▸ Provided data:
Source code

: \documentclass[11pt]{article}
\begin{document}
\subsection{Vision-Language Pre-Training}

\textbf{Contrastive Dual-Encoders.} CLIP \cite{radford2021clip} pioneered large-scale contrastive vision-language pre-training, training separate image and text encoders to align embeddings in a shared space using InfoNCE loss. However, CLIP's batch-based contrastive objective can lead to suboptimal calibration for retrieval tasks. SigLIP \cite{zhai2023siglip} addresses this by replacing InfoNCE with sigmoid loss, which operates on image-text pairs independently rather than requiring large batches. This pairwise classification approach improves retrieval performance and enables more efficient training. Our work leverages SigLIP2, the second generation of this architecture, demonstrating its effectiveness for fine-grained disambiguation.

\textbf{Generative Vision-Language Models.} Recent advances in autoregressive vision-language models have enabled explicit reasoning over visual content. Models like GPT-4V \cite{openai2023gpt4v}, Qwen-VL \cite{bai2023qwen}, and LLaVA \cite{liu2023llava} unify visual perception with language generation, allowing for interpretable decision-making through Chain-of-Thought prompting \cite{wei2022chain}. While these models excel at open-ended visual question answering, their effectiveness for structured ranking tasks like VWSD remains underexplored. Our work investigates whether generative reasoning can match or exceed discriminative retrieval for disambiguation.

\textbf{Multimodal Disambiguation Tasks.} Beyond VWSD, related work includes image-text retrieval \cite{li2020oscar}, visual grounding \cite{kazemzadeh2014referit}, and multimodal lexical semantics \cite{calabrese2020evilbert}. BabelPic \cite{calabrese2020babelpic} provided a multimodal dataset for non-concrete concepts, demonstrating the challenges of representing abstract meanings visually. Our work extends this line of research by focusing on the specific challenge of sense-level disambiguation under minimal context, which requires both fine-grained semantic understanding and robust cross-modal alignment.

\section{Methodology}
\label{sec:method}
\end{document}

...

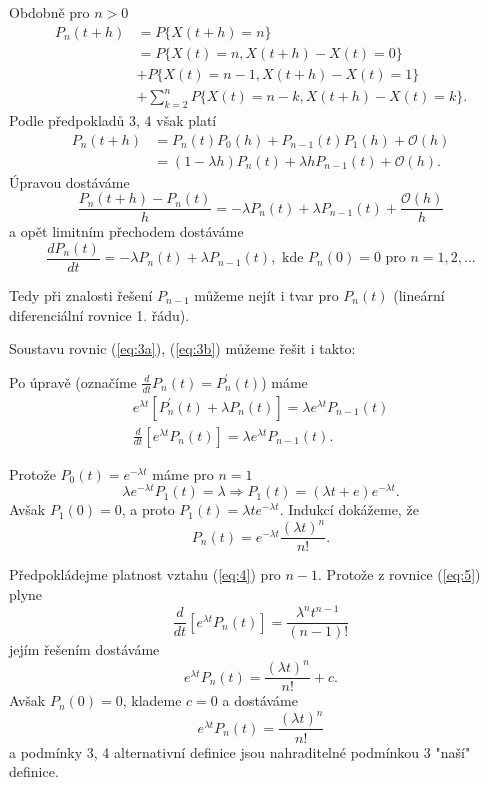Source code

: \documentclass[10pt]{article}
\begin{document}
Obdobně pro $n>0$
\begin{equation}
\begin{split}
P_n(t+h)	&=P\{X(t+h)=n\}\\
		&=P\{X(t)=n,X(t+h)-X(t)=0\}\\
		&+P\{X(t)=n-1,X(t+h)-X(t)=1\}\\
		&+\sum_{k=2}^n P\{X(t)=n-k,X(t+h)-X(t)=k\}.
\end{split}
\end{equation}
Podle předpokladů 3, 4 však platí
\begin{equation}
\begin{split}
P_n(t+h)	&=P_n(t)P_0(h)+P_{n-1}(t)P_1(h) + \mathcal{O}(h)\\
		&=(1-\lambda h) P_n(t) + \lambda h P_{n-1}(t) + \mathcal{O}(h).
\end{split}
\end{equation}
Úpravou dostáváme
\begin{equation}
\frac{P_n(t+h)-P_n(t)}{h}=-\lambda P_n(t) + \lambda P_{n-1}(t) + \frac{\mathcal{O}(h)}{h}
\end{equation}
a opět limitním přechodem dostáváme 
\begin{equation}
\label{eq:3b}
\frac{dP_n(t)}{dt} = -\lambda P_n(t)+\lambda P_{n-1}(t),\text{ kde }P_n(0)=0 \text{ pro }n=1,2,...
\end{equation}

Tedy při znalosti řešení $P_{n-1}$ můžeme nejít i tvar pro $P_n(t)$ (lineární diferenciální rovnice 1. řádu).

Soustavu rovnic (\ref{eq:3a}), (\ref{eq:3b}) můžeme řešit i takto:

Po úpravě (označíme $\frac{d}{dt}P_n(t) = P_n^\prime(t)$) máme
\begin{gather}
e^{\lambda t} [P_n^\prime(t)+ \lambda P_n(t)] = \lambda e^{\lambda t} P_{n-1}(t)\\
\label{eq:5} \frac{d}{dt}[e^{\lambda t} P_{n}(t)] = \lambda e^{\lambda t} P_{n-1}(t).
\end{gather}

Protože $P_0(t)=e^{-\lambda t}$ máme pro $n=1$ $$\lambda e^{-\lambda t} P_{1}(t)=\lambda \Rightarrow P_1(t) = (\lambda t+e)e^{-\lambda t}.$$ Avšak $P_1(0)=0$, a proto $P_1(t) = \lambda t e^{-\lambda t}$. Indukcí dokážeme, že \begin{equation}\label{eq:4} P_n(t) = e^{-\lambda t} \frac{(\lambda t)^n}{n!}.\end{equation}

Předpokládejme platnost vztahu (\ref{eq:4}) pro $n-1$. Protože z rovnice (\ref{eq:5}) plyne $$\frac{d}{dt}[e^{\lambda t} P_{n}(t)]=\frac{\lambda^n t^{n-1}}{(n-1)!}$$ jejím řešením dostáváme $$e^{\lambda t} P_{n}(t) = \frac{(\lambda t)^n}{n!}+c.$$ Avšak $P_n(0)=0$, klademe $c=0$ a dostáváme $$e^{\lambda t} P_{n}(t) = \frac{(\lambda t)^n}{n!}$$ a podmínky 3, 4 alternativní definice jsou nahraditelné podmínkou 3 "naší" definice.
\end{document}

▸ The task: The output should be exactly the lines above from the line containing "h) P_n(t) + \lambda" to the line containing "můžeme řešit i", inclusive, with no other lines.

▸ Solved exercise:
		&=(1-\lambda h) P_n(t) + \lambda h P_{n-1}(t) + \mathcal{O}(h).
\end{split}
\end{equation}
Úpravou dostáváme
\begin{equation}
\frac{P_n(t+h)-P_n(t)}{h}=-\lambda P_n(t) + \lambda P_{n-1}(t) + \frac{\mathcal{O}(h)}{h}
\end{equation}
a opět limitním přechodem dostáváme 
\begin{equation}
\label{eq:3b}
\frac{dP_n(t)}{dt} = -\lambda P_n(t)+\lambda P_{n-1}(t),\text{ kde }P_n(0)=0 \text{ pro }n=1,2,...
\end{equation}

Tedy při znalosti řešení $P_{n-1}$ můžeme nejít i tvar pro $P_n(t)$ (lineární diferenciální rovnice 1. řádu).

Soustavu rovnic (\ref{eq:3a}), (\ref{eq:3b}) můžeme řešit i takto:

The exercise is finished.